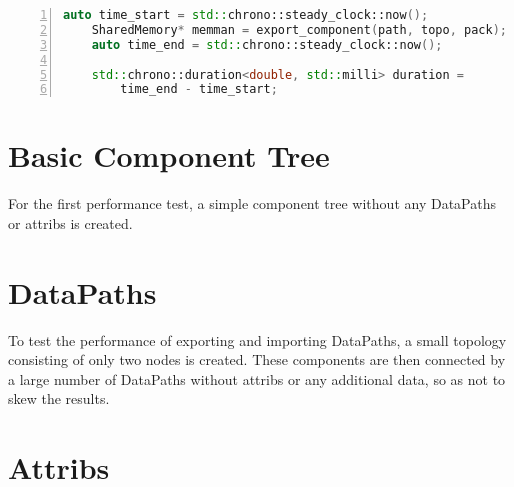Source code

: \begin{lstlisting}[language=c++, numbers=left, caption= Measuring the Execution Time, captionpos=b, label={lst:perf_code}]
    auto time_start = std::chrono::steady_clock::now();
    SharedMemory* memman = export_component(path, topo, pack);
    auto time_end = std::chrono::steady_clock::now();

    std::chrono::duration<double, std::milli> duration =
        time_end - time_start;
\end{lstlisting}

\section{Basic Component Tree}
For the first performance test, a simple component tree without any DataPaths or attribs is created.

\section{DataPaths}
To test the performance of exporting and importing DataPaths, a small topology consisting of only two nodes is created.
These components are then connected by a large number of DataPaths without attribs or any additional data, so as not to skew the results.

\section{Attribs}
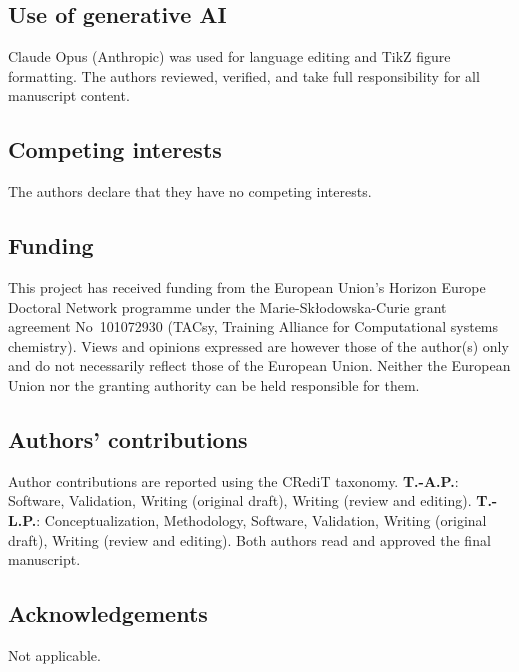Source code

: \documentclass[10pt,a4paper,fleqn]{article}
\begin{document}
\subsection*{Use of generative AI}
Claude Opus (Anthropic) was used for language editing and TikZ figure formatting. The authors reviewed, verified, and take full responsibility for all manuscript content.

\subsection*{Competing interests}
The authors declare that they have no competing interests.

\subsection*{Funding}
This project has received funding from the European Union's Horizon Europe
Doctoral Network programme under the Marie-Sk{\l}odowska-Curie grant agreement
No~101072930 (TACsy, Training Alliance for Computational systems chemistry).
Views and opinions expressed are however those of the author(s) only and do not necessarily reflect those of the European Union. Neither the European Union nor the granting authority can be held responsible for them.

\subsection*{Authors' contributions}
Author contributions are reported using the CRediT taxonomy. \textbf{T.-A.P.}: Software, Validation, Writing (original draft), Writing (review and editing). \textbf{T.-L.P.}: Conceptualization, Methodology, Software, Validation, Writing (original draft), Writing (review and editing). Both authors read and approved the final manuscript.

\subsection*{Acknowledgements}
Not applicable.


\end{document}
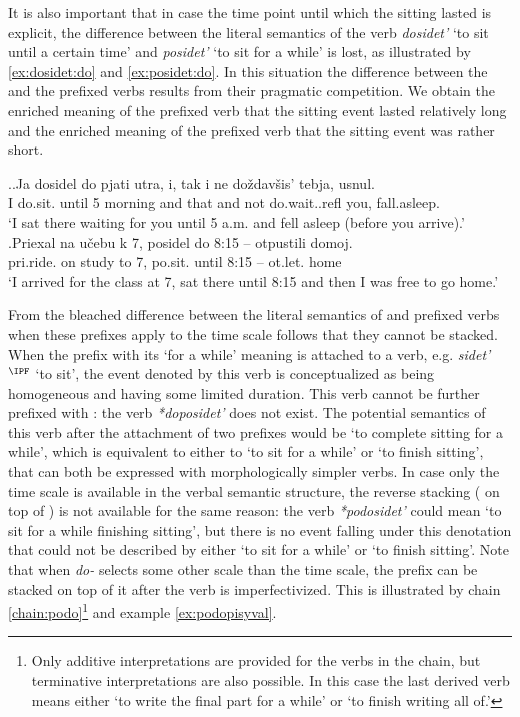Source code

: It is also important that in case the time point until which the sitting lasted is explicit, the difference between the literal semantics of the verb \textit{dosidet'} `to sit until a certain time' and \textit{posidet'} `to sit for a while' is lost, as illustrated by \ref{ex:dosidet:do} and \ref{ex:posidet:do}. In this situation the difference between the  and the prefixed verbs results from their pragmatic competition. We obtain the enriched meaning of the prefixed verb that the sitting event lasted relatively long and the enriched meaning of the prefixed verb that the sitting event was rather short. 

\ex.\ag.\label{ex:dosidet:do}Ja dosidel do pjati utra, i, tak i ne do\v{z}dav\v{s}is' tebja, usnul.\\
I do.sit. until 5 morning and that and not do.wait..refl you, fall.asleep.\\
\trans `I sat there waiting for you until 5 a.m. and fell asleep (before you arrive).'\\
\bg.\label{ex:posidet:do}Priexal na u\v{c}ebu k 7, posidel do 8:15 -- otpustili domoj.\\
pri.ride. on study to 7, po.sit. until 8:15 -- ot.let. home\\
\trans `I arrived for the class at 7, sat there until 8:15 and then I was free to go home.'

From the bleached difference between the literal semantics of  and prefixed verbs when these prefixes apply to the time scale follows that they cannot be stacked. When the prefix  with its `for a while' meaning is attached to a verb, e.g. \textit{sidet'}$^{\IPF}$ `to sit', the event denoted by this verb is conceptualized as being homogeneous and having some limited duration. This verb cannot be further prefixed with : the verb \textit{*doposidet'} does not exist. The potential semantics of this verb after the attachment of two prefixes would be `to complete sitting for a while', which is equivalent to either to `to sit for a while' or `to finish sitting', that can both be expressed with morphologically simpler verbs. In case only the time scale is available in the verbal semantic structure, the reverse stacking ( on top of ) is not available for the same reason: the verb \textit{*podosidet'} could mean `to sit for a while finishing sitting', but there is no event falling under this denotation that could not be described by either `to sit for a while' or `to finish sitting'. Note that when \textit{do-} selects some other scale than the time scale, the prefix  can be stacked on top of it after the verb is imperfectivized. This is illustrated by chain \ref{chain:podo}\footnote{Only additive interpretations are provided for the verbs in the chain, but terminative interpretations are also possible. In this case the last derived verb means either `to write the final part for a while' or `to finish writing all of.'} and example \ref{ex:podopisyval}.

==*==

(Required action)
From the records above, tally every line that contains the string "results"; the reply consists of that number alone.

(Task output)
2